++++ Working data ++++
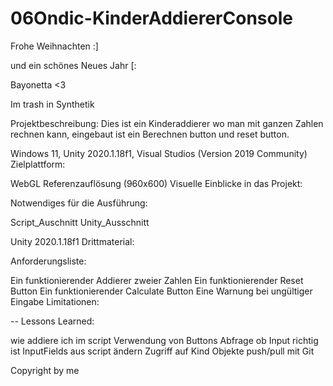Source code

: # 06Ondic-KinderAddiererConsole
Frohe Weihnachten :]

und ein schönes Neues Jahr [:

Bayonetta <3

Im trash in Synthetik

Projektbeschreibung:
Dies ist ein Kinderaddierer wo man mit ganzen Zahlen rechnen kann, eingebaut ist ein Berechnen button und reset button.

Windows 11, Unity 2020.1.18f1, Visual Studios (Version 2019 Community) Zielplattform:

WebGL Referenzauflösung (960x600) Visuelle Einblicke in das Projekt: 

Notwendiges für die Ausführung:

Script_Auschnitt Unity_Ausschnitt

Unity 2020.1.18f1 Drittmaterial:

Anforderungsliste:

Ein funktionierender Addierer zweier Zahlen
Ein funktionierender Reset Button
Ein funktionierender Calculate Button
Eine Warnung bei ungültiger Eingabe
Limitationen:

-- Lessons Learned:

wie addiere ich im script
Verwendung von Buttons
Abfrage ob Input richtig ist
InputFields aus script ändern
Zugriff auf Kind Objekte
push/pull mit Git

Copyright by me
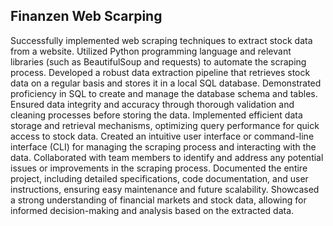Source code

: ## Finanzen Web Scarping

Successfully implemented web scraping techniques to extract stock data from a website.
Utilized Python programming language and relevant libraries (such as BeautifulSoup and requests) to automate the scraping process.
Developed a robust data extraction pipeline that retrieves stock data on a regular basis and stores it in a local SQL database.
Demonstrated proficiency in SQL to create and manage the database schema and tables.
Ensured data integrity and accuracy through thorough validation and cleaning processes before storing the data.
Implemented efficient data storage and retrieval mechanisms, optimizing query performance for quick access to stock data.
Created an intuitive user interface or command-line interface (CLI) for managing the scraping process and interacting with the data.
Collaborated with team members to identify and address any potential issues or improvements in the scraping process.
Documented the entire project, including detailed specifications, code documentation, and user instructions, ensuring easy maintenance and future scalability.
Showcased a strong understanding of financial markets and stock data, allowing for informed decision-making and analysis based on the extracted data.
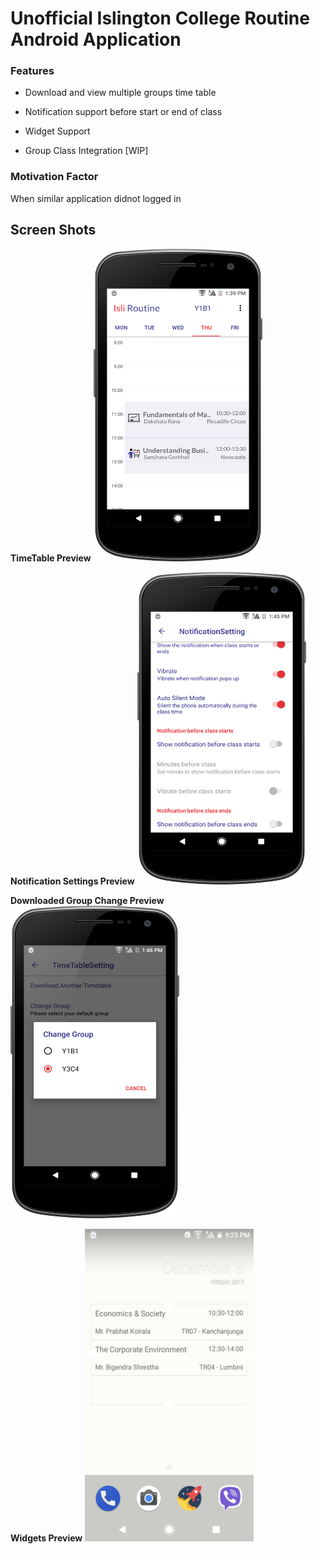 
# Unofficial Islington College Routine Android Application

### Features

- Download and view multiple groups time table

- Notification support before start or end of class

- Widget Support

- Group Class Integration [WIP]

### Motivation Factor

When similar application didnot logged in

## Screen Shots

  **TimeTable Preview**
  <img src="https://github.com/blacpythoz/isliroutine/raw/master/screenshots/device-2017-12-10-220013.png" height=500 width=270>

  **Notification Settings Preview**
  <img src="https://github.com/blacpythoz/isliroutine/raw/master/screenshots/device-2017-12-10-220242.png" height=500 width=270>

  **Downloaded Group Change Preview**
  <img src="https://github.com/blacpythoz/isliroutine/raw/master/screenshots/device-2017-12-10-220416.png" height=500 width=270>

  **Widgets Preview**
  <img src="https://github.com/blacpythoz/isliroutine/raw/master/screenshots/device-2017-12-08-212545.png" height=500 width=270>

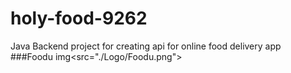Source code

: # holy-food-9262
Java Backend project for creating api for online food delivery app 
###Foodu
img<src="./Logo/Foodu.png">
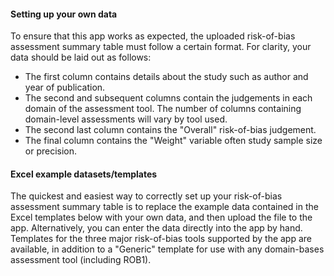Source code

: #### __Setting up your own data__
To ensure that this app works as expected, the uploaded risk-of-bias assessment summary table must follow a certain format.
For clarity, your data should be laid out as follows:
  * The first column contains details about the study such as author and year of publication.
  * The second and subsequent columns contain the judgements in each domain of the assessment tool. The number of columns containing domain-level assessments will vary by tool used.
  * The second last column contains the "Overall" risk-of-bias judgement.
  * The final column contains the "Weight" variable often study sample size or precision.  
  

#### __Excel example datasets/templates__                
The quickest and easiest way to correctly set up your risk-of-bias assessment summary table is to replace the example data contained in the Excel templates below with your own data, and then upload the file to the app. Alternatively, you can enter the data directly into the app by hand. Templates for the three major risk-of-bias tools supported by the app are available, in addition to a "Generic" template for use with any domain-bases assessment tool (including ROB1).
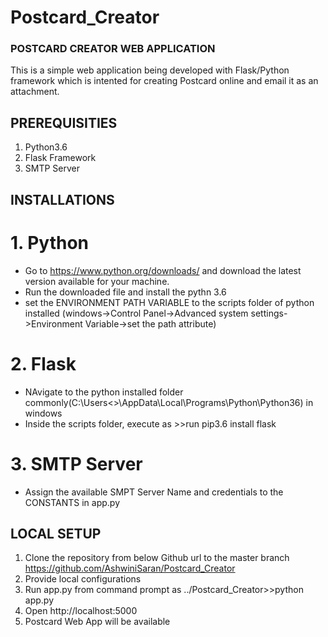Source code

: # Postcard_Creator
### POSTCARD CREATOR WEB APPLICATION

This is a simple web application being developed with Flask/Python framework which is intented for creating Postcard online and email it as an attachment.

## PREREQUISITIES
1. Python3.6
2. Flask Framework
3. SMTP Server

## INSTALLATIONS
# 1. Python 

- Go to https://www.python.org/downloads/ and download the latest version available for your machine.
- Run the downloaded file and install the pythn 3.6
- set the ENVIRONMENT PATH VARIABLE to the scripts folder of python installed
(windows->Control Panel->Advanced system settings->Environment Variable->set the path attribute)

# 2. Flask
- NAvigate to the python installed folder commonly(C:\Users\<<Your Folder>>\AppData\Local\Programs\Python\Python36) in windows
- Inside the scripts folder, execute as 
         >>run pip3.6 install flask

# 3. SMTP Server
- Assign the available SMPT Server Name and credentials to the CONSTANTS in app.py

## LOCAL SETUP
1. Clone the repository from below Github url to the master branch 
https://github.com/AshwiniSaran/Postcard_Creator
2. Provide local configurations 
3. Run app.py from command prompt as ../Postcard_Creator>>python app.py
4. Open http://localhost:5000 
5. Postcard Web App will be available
++++
● **Exercise requirements**: Restate the listing above word for word. Leave the images out.

● **Answer for the task**:
Source code

: # 06Ondic-KinderAddiererConsole
Frohe Weihnachten :]

und ein schönes Neues Jahr [:

Bayonetta <3

Im trash in Synthetik

Projektbeschreibung:
Dies ist ein Kinderaddierer wo man mit ganzen Zahlen rechnen kann, eingebaut ist ein Berechnen button und reset button.

Windows 11, Unity 2020.1.18f1, Visual Studios (Version 2019 Community) Zielplattform:

WebGL Referenzauflösung (960x600) Visuelle Einblicke in das Projekt: 

Notwendiges für die Ausführung:

Script_Auschnitt Unity_Ausschnitt

Unity 2020.1.18f1 Drittmaterial:

Anforderungsliste:

Ein funktionierender Addierer zweier Zahlen
Ein funktionierender Reset Button
Ein funktionierender Calculate Button
Eine Warnung bei ungültiger Eingabe
Limitationen:

-- Lessons Learned:

wie addiere ich im script
Verwendung von Buttons
Abfrage ob Input richtig ist
InputFields aus script ändern
Zugriff auf Kind Objekte
push/pull mit Git

Copyright by me
Source code

: ## Finanzen Web Scarping

Successfully implemented web scraping techniques to extract stock data from a website.
Utilized Python programming language and relevant libraries (such as BeautifulSoup and requests) to automate the scraping process.
Developed a robust data extraction pipeline that retrieves stock data on a regular basis and stores it in a local SQL database.
Demonstrated proficiency in SQL to create and manage the database schema and tables.
Ensured data integrity and accuracy through thorough validation and cleaning processes before storing the data.
Implemented efficient data storage and retrieval mechanisms, optimizing query performance for quick access to stock data.
Created an intuitive user interface or command-line interface (CLI) for managing the scraping process and interacting with the data.
Collaborated with team members to identify and address any potential issues or improvements in the scraping process.
Documented the entire project, including detailed specifications, code documentation, and user instructions, ensuring easy maintenance and future scalability.
Showcased a strong understanding of financial markets and stock data, allowing for informed decision-making and analysis based on the extracted data.
# Unofficial Islington College Routine Android Application

### Features

- Download and view multiple groups time table

- Notification support before start or end of class

- Widget Support

- Group Class Integration [WIP]

### Motivation Factor

When similar application didnot logged in

## Screen Shots

  **TimeTable Preview**
  <img src="https://github.com/blacpythoz/isliroutine/raw/master/screenshots/device-2017-12-10-220013.png" height=500 width=270>

  **Notification Settings Preview**
  <img src="https://github.com/blacpythoz/isliroutine/raw/master/screenshots/device-2017-12-10-220242.png" height=500 width=270>

  **Downloaded Group Change Preview**
  <img src="https://github.com/blacpythoz/isliroutine/raw/master/screenshots/device-2017-12-10-220416.png" height=500 width=270>

  **Widgets Preview**
  <img src="https://github.com/blacpythoz/isliroutine/raw/master/screenshots/device-2017-12-08-212545.png" height=500 width=270>

Source code

: # holy-food-9262
Java Backend project for creating api for online food delivery app 
###Foodu
img<src="./Logo/Foodu.png">
Source code

: #### __Setting up your own data__
To ensure that this app works as expected, the uploaded risk-of-bias assessment summary table must follow a certain format.
For clarity, your data should be laid out as follows:
  * The first column contains details about the study such as author and year of publication.
  * The second and subsequent columns contain the judgements in each domain of the assessment tool. The number of columns containing domain-level assessments will vary by tool used.
  * The second last column contains the "Overall" risk-of-bias judgement.
  * The final column contains the "Weight" variable often study sample size or precision.  
  

#### __Excel example datasets/templates__                
The quickest and easiest way to correctly set up your risk-of-bias assessment summary table is to replace the example data contained in the Excel templates below with your own data, and then upload the file to the app. Alternatively, you can enter the data directly into the app by hand. Templates for the three major risk-of-bias tools supported by the app are available, in addition to a "Generic" template for use with any domain-bases assessment tool (including ROB1).
Source code

: # Postcard_Creator
### POSTCARD CREATOR WEB APPLICATION

This is a simple web application being developed with Flask/Python framework which is intented for creating Postcard online and email it as an attachment.

## PREREQUISITIES
1. Python3.6
2. Flask Framework
3. SMTP Server

## INSTALLATIONS
# 1. Python 

- Go to https://www.python.org/downloads/ and download the latest version available for your machine.
- Run the downloaded file and install the pythn 3.6
- set the ENVIRONMENT PATH VARIABLE to the scripts folder of python installed
(windows->Control Panel->Advanced system settings->Environment Variable->set the path attribute)

# 2. Flask
- NAvigate to the python installed folder commonly(C:\Users\<<Your Folder>>\AppData\Local\Programs\Python\Python36) in windows
- Inside the scripts folder, execute as 
         >>run pip3.6 install flask

# 3. SMTP Server
- Assign the available SMPT Server Name and credentials to the CONSTANTS in app.py

## LOCAL SETUP
1. Clone the repository from below Github url to the master branch 
https://github.com/AshwiniSaran/Postcard_Creator
2. Provide local configurations 
3. Run app.py from command prompt as ../Postcard_Creator>>python app.py
4. Open http://localhost:5000 
5. Postcard Web App will be available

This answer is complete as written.